To further test whether the COOH-terminal removal of the membrane anchor of alpha occurs in the ER, carbonate treatment of isolated membranes from transfected COS-1 cells was performed. Carbonate treatment releases lumenal proteins and peripheral membrane proteins from membrane vesicles, while transmembrane proteins remain associated with the membrane vesicles and thus precipitate during centrifugation (27) . Carbonate treatment of membranes from cells transfected with wild-type alpha subunits solubilized at least 50% of meprin alpha subunit protein but failed to solubilize any meprin protein from cells transfected with the alphaDelta628-683 mutant (Fig. 2, panelC). Thus, ER-associated wild-type meprin alpha subunits are lumenal/peripheral ER-associated proteins that lack the COOH-terminal membrane-anchoring domain, while the alphaDelta628-683 mutant is membrane-anchored. These data provide further evidence that COOH-terminal processing of the membrane anchoring domain occurs early in meprin biosynthesis, before the acquisition of complex carbohydrate modifications, and that the I domain is essential for proteolytic processing.

To test whether the I domain is sufficient to determine meprin subunit processing, the alpha subunit I domain was inserted in-frame into the rat beta subunit sequence. For this experiment the rat beta subunit, which is more than 90% identical to the mouse subunit, was used (rather than the mouse beta subunit) because of the availability of a specific and sensitive antiserum to the rat beta protein. The insertion of the I domain was achieved in two steps; in the first step, the COOH-terminal domains of beta (EGF-like, transmembrane, and cytoplasmic) were replaced with the alpha subunit COOH-terminal domains (I, EGF-like, transmembrane, and cytoplasmic) (construct beta/alpha). In the second step, the EGF-like, transmembrane, and cytoplasmic domains of the beta/alpha construct were replaced with those of beta (construct beta/alpha/beta). After expression in COS-1 cells, wild-type rat beta subunits were predominantly membrane-bound as previously reported for rat and human beta subunits. In contrast, both mutants beta/alpha and beta/alpha/beta were predominantly secreted (Fig. 3). Thus, insertion of the alpha subunit I domain into the beta subunit sequence is sufficient to direct COOH-terminal proteolytic processing and secretion of normally membrane-bound beta subunits.
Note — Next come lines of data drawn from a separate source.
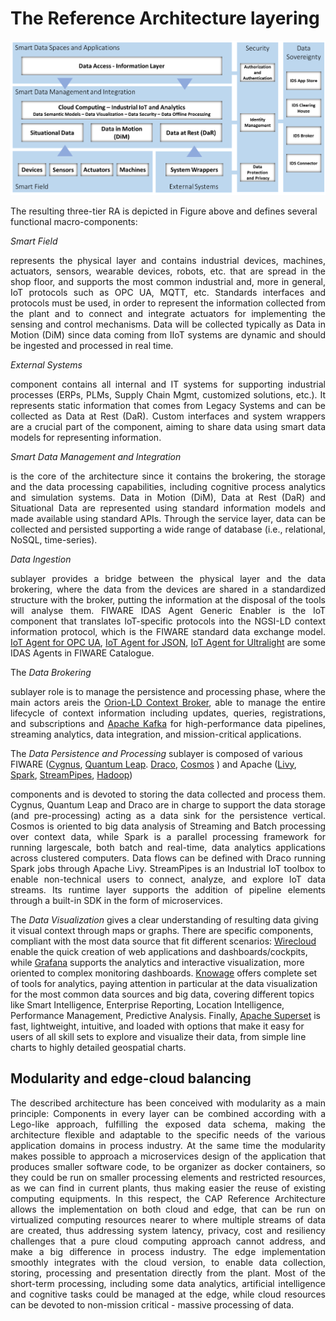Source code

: 
# The Reference Architecture layering

![CAP Platform Reference Architecture](images/RA_in_the_large.png?raw=true "CAP Platform Reference Architecture")

The resulting three-tier RA is depicted in Figure above and defines several functional macro-components:

*Smart Field* <div align="justify">represents the physical layer and contains industrial devices, machines, actuators, sensors, wearable devices, robots, etc. that are spread in the shop floor, and supports the most common industrial and, more in general, IoT protocols such as OPC UA, MQTT, etc. Standards interfaces and protocols must be used, in order to represent the information collected from the plant and to connect and integrate actuators for implementing the sensing and control mechanisms. Data will be collected typically as Data in Motion (DiM) since data coming from IIoT systems are dynamic and should be ingested and processed in real time.</div>

*External Systems* <div align="justify">component contains all internal and IT systems for supporting industrial processes (ERPs, PLMs, Supply Chain Mgmt, customized solutions, etc.). It represents static information that comes from Legacy Systems and can be collected as Data at Rest (DaR). Custom interfaces and system wrappers are a crucial part of the component, aiming to share data using smart data models for representing information.</div>

*Smart Data Management and Integration* <div align="justify">is the core of the architecture since it contains the brokering, the storage and the data processing capabilities, including cognitive process analytics and simulation systems. Data in Motion (DiM), Data at Rest (DaR) and Situational Data are represented using standard information models and made available using standard APIs. Through the service layer, data can be collected and persisted supporting a wide range of database (i.e., relational, NoSQL, time-series). </div>

*Data Ingestion* <div align="justify">sublayer provides a bridge between the physical layer and the data brokering, where the data from the devices are shared in a standardized structure with the broker, putting the information at the disposal of the tools will analyse them. FIWARE IDAS Agent Generic Enabler is the IoT component that translates IoT-specific protocols into the NGSI-LD context information protocol, which is the FIWARE standard data exchange model. [IoT Agent for OPC UA](https://iotagent-opcua.readthedocs.io/en/latest/), [IoT Agent for JSON](https://fiware-iotagent-json.readthedocs.io/en/latest/), [IoT Agent for Ultralight](https://fiware-iotagent-ul.readthedocs.io/en/latest/) are some IDAS Agents in FIWARE Catalogue.</div>

The *Data Brokering* <div align="justify">sublayer role is to manage the persistence and processing phase, where the main actors areis the [Orion-LD Context Broker](https://github.com/FIWARE/context.Orion-LD), able to manage the entire lifecycle of context information including updates, queries, registrations, and subscriptions and [Apache Kafka](https://kafka.apache.org/) for high-performance data pipelines, streaming analytics, data integration, and mission-critical applications. </div>


The *Data Persistence and Processing* sublayer is composed of various FIWARE ([Cygnus](https://fiware-cygnus.readthedocs.io/en/latest/), [Quantum Leap](https://quantumleap.readthedocs.io/en/latest/). [Draco](https://fiware-draco.readthedocs.io/en/latest/), [Cosmos](https://fiware-cosmos.readthedocs.io/en/latest/) ) and Apache ([Livy](https://livy.apache.org/), [Spark](https://spark.apache.org/), [StreamPipes](https://streampipes.apache.org/), [Hadoop](https://hadoop.apache.org/)) <div align="justify"> components and is devoted to storing the data collected and process them.  Cygnus, Quantum Leap and Draco are in charge to support the data storage (and pre-processing) acting as a data sink for the persistence vertical. Cosmos is oriented to big data analysis of Streaming and Batch processing over context data, while Spark is a parallel processing framework for running largescale, both batch and real-time, data analytics applications across clustered computers. Data flows can be defined with Draco running Spark jobs through Apache Livy. StreamPipes is an Industrial IoT toolbox to enable non-technical users to connect, analyze, and explore IoT data streams. Its runtime layer supports the addition of pipeline elements through a built-in SDK in the form of microservices. </div>

The *Data Visualization* gives a clear understanding of resulting data giving it visual context through maps or graphs. There are specific components, compliant with the most data source that fit different scenarios: [Wirecloud](https://wirecloud.readthedocs.io/en/stable/) enable the quick creation of web applications and dashboards/cockpits, while [Grafana](https://grafana.com/) supports the analytics and interactive visualization, more oriented to complex monitoring dashboards. [Knowage](https://www.knowage-suite.com/site/) offers complete set of tools for analytics, paying attention in particular at the data visualization for the most common data sources and big data, covering different topics like Smart Intelligence, Enterprise Reporting, Location Intelligence, Performance Management, Predictive Analysis. Finally, [Apache Superset](https://superset.apache.org/) is fast, lightweight, intuitive, and loaded with options that make it easy for users of all skill sets to explore and visualize their data, from simple line charts to highly detailed geospatial charts.

## Modularity and edge-cloud balancing

<div align="justify">
The described architecture has been conceived with modularity as a main principle: 
Components in every layer can be combined according with a Lego-like approach, fulfilling the exposed data schema, making the architecture flexible and adaptable to the specific needs of the various application domains in process industry.
At the same time the modularity makes possible to approach a microservices design of the application that produces smaller software code, to be organizer as docker containers, so they could be run on smaller processing elements and restricted resources, as we can find in current plants, thus making easier the reuse of existing computing equipments.
In this respect, the CAP Reference Architecture allows the implementation on both cloud and edge, that can be run on virtualized computing resources nearer to where multiple streams of data are created, thus addressing system latency, privacy, cost and resiliency challenges that a pure cloud computing approach cannot address, and make a big difference in process industry. The edge implementation smoothly integrates with the cloud version, to enable data collection, storing, processing and presentation directly from the plant. Most of the short-term processing, including some data analytics, artificial intelligence and cognitive tasks could be managed at the edge, while cloud resources can be devoted to non-mission critical - massive processing of data.
</div>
The I domain of alpha contains two dibasic sites, amino acids Arg/Lys and Lys/Arg that could serve as processing sites by enzymes with specificity for dibasic motifs. Amino acids Lys/Arg are also part of the consensus sequence for cleavage by furin-like processing enzymes (RX(K/R)R)(17) . To test whether the furin-like consensus sequence or the other dibasic site are cleavage sites in alpha, the dibasic sites were replaced by glycine residues, and the resulting mutant proteins were expressed in COS-1 cells and analyzed for secretion and cellular localization (Fig. 4, leftgel). Eliminating either or both of the two dibasic sites did not prevent secretion of the meprin alpha subunit into the culture medium, indicating that neither of these sites is essential for processing.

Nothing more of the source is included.